Cryptocurrencies Like Bitcoin Are Commodities, Federal Judge Says. Here’s Why That Matters
A federal judge has upheld the idea that cryptocurrencies such as Bitcoin are commodities, and can therefore be regulated by the U.S. Commodity Futures Trading Commission (CFTC).
The CFTC has been of this opinion for the last three years, and U.S. District Judge Jack Weinstein agreed on Tuesday.
Weinstein said the CFTC could go ahead and sue New Yorker Patrick McDonnell and his company, CabbageTech, for fraud.
CabbageTech did business as Coin Drop Markets, a service that claimed to provide cryptocurrency investment advice. The CFTC filed its suit back in January, alleging that the company solicited “money and virtual currencies” but never provided the promised advice.
“The CFTC Complaint further alleges that to conceal their scheme, soon after obtaining customer funds, Defendants removed the website and social media materials from the Internet and ceased communicating with [Coin Drop Markets] Customers, who lost most if not all of their invested funds due to Defendants’ fraud and misappropriation,” the regulator said at the time.

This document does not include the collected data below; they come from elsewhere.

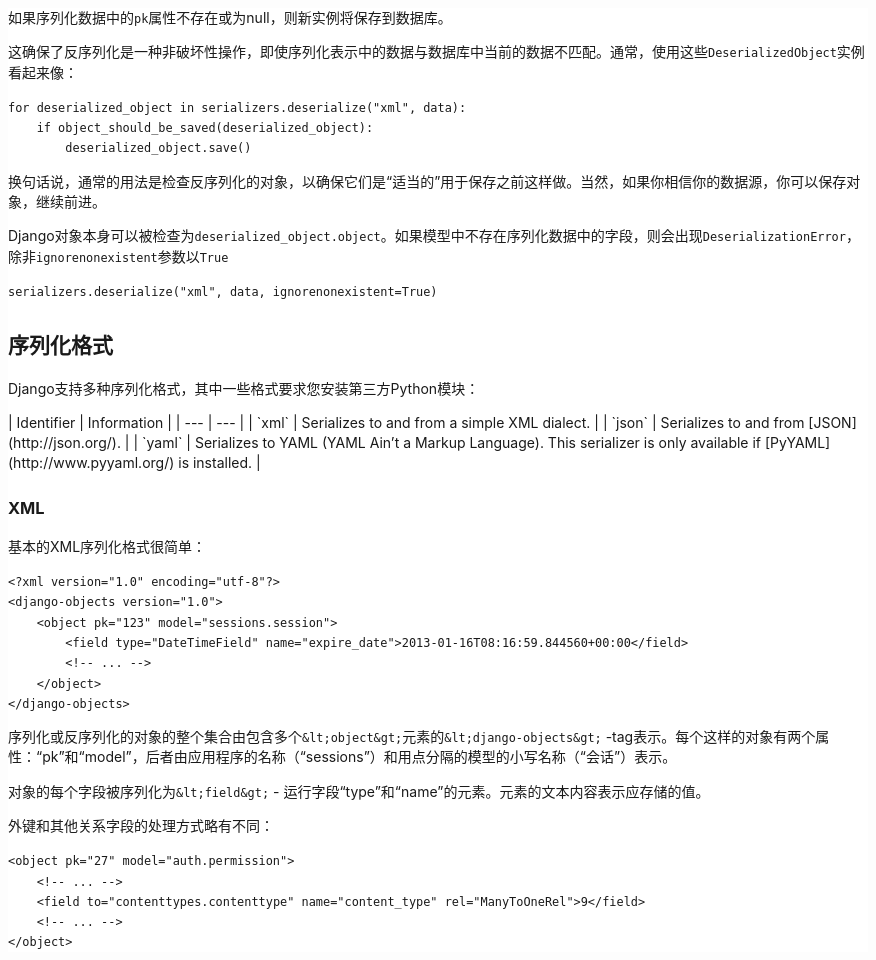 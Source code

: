 如果序列化数据中的`pk`属性不存在或为null，则新实例将保存到数据库。

这确保了反序列化是一种非破坏性操作，即使序列化表示中的数据与数据库中当前的数据不匹配。通常，使用这些`DeserializedObject`实例看起来像：

```
for deserialized_object in serializers.deserialize("xml", data):
    if object_should_be_saved(deserialized_object):
        deserialized_object.save()

```

换句话说，通常的用法是检查反序列化的对象，以确保它们是“适当的”用于保存之前这样做。当然，如果你相信你的数据源，你可以保存对象，继续前进。

Django对象本身可以被检查为`deserialized_object.object`。如果模型中不存在序列化数据中的字段，则会出现`DeserializationError`，除非`ignorenonexistent`参数以`True`

```
serializers.deserialize("xml", data, ignorenonexistent=True)

```

## 序列化格式

Django支持多种序列化格式，其中一些格式要求您安装第三方Python模块：

<colgroup><col width="14%"> <col width="86%"></colgroup> 
| Identifier | Information |
| --- | --- |
| `xml` | Serializes to and from a simple XML dialect. |
| `json` | Serializes to and from [JSON](http://json.org/). |
| `yaml` | Serializes to YAML (YAML Ain’t a Markup Language). This serializer is only available if [PyYAML](http://www.pyyaml.org/) is installed. |

### XML

基本的XML序列化格式很简单：

```
<?xml version="1.0" encoding="utf-8"?>
<django-objects version="1.0">
    <object pk="123" model="sessions.session">
        <field type="DateTimeField" name="expire_date">2013-01-16T08:16:59.844560+00:00</field>
        <!-- ... -->
    </object>
</django-objects>

```

序列化或反序列化的对象的整个集合由包含多个`&lt;object&gt;`元素的`&lt;django-objects&gt;` -tag表示。每个这样的对象有两个属性：“pk”和“model”，后者由应用程序的名称（“sessions”）和用点分隔的模型的小写名称（“会话”）表示。

对象的每个字段被序列化为`&lt;field&gt;` - 运行字段“type”和“name”的元素。元素的文本内容表示应存储的值。

外键和其他关系字段的处理方式略有不同：

```
<object pk="27" model="auth.permission">
    <!-- ... -->
    <field to="contenttypes.contenttype" name="content_type" rel="ManyToOneRel">9</field>
    <!-- ... -->
</object>

```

The CFTC isn’t the only regulator that claims oversight over the cryptocurrency business. The Securities and Exchange Commission (SEC) sees virtual currencies as securities, and has set up a whole “Cyber Unit” to tackle fraudulent initial coin offerings (ICOs).
Both federal agencies testified last month to the Senate, regarding the threats posed to investors by the booming cryptocurrency market. CFTC chair Christopher Giancarlo testified that the market deserves a “thoughtful and balanced” regulatory response.